Philippine media

ANC cancels partnership with Chinatown News TV

Camille Elemia
ANC cancels partnership with Chinatown News TV

ANC CNTV screenshot

Screenshot of ANC video

iWantTFC tweets, 'CNTV will no longer air on ANC,' in response to people looking for the China News TV broadcast
ANC cancels partnership with Chinatown News TV

The ABS-CBN News Channel (ANC) has canceled its partnership with Chinatown News TV, the Chinese language newscast owned by a Filipino-Chinese company.

The CNTV newscast, which started airing on ANC on Monday, April 12, did not air on the cable channel on Thursday, April 15.

On Twitter, iWantTFC informed former journalist Jerald Uy on Friday, April 16, “that CNTV will no longer air on ANC.” The verified account of iWantTV chimed in a conversation between Uy and another user on where to find CNTV.

“We truly appreciate your support for ABS-CBN and hope that you continue to share with us feedback on our programs,” iWantTFC said in a tweet.

iWantTFC, a merged service of iWant and TFC Online, is owned and operated by ABS-CBN Corporation.

The airing of CNTV on ANC drew public criticism owing to CNTV’s goal of promoting China’s One Belt One Road initiative. Filipinos remain skeptical of China despite President Rodrigo Duterte’s closer ties to the regional giant, which has continued its militarization of the West Philippine Sea.

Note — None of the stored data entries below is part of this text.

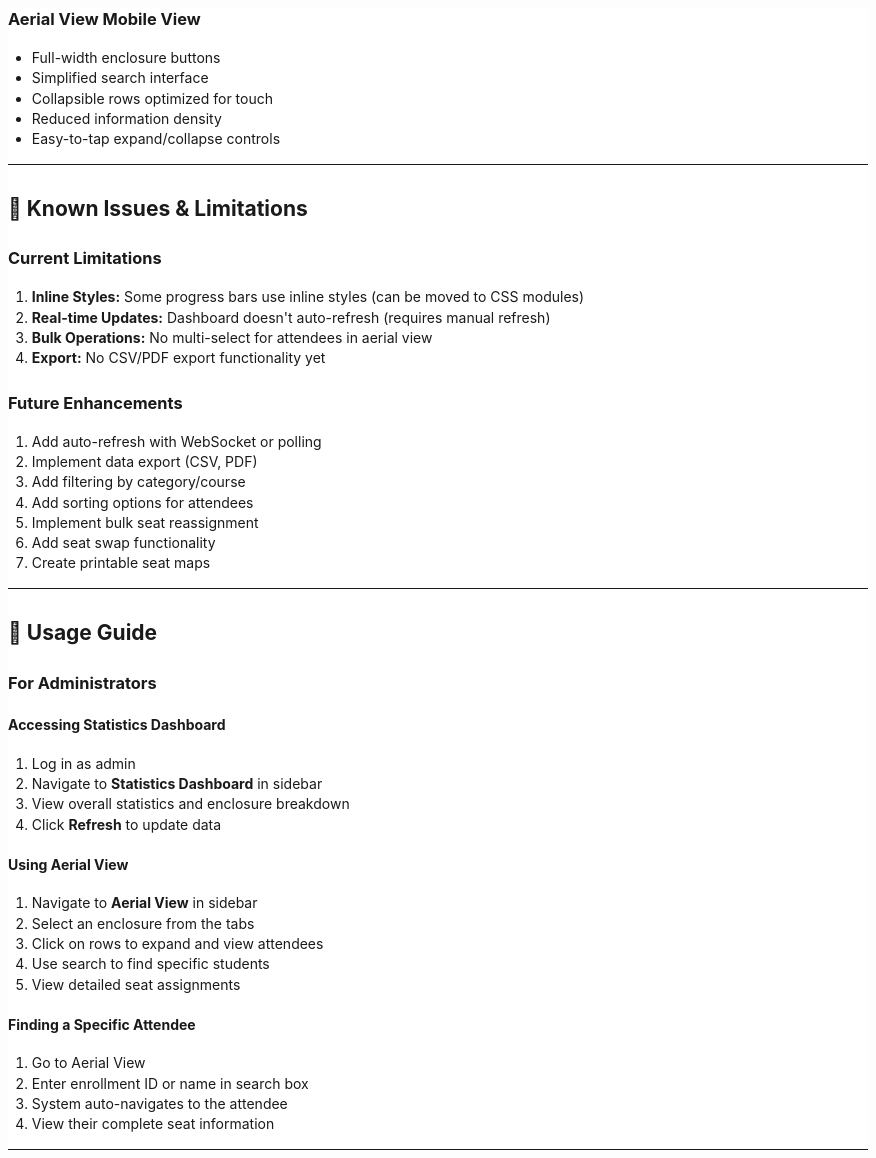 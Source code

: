 ### Aerial View Mobile View
- Full-width enclosure buttons
- Simplified search interface
- Collapsible rows optimized for touch
- Reduced information density
- Easy-to-tap expand/collapse controls

---

## 🐛 Known Issues & Limitations

### Current Limitations
1. **Inline Styles:** Some progress bars use inline styles (can be moved to CSS modules)
2. **Real-time Updates:** Dashboard doesn't auto-refresh (requires manual refresh)
3. **Bulk Operations:** No multi-select for attendees in aerial view
4. **Export:** No CSV/PDF export functionality yet

### Future Enhancements
1. Add auto-refresh with WebSocket or polling
2. Implement data export (CSV, PDF)
3. Add filtering by category/course
4. Add sorting options for attendees
5. Implement bulk seat reassignment
6. Add seat swap functionality
7. Create printable seat maps

---

## 📖 Usage Guide

### For Administrators

#### Accessing Statistics Dashboard
1. Log in as admin
2. Navigate to **Statistics Dashboard** in sidebar
3. View overall statistics and enclosure breakdown
4. Click **Refresh** to update data

#### Using Aerial View
1. Navigate to **Aerial View** in sidebar
2. Select an enclosure from the tabs
3. Click on rows to expand and view attendees
4. Use search to find specific students
5. View detailed seat assignments

#### Finding a Specific Attendee
1. Go to Aerial View
2. Enter enrollment ID or name in search box
3. System auto-navigates to the attendee
4. View their complete seat information

---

On April 14, the Philippines filed another protest against China over the presence of Chinese vessels in the West Philippine Sea. Days before the first airing of CNTV, Chinese navy ships chased out an ABS-CBN news crew led by journalist Chiara Zambrano from Ayungin Shoal, which is within the Philippines’ exclusive economic zone.

ABS-CBN Integrated News and Current Affairs chief Ging Reyes earlier defended the airing of CNTV ANC, saying it “should not be equated with the intrusions in the West Philippine Sea” and cautioned against racial discrimination. She had also assured the public that ANC had editorial control over their content.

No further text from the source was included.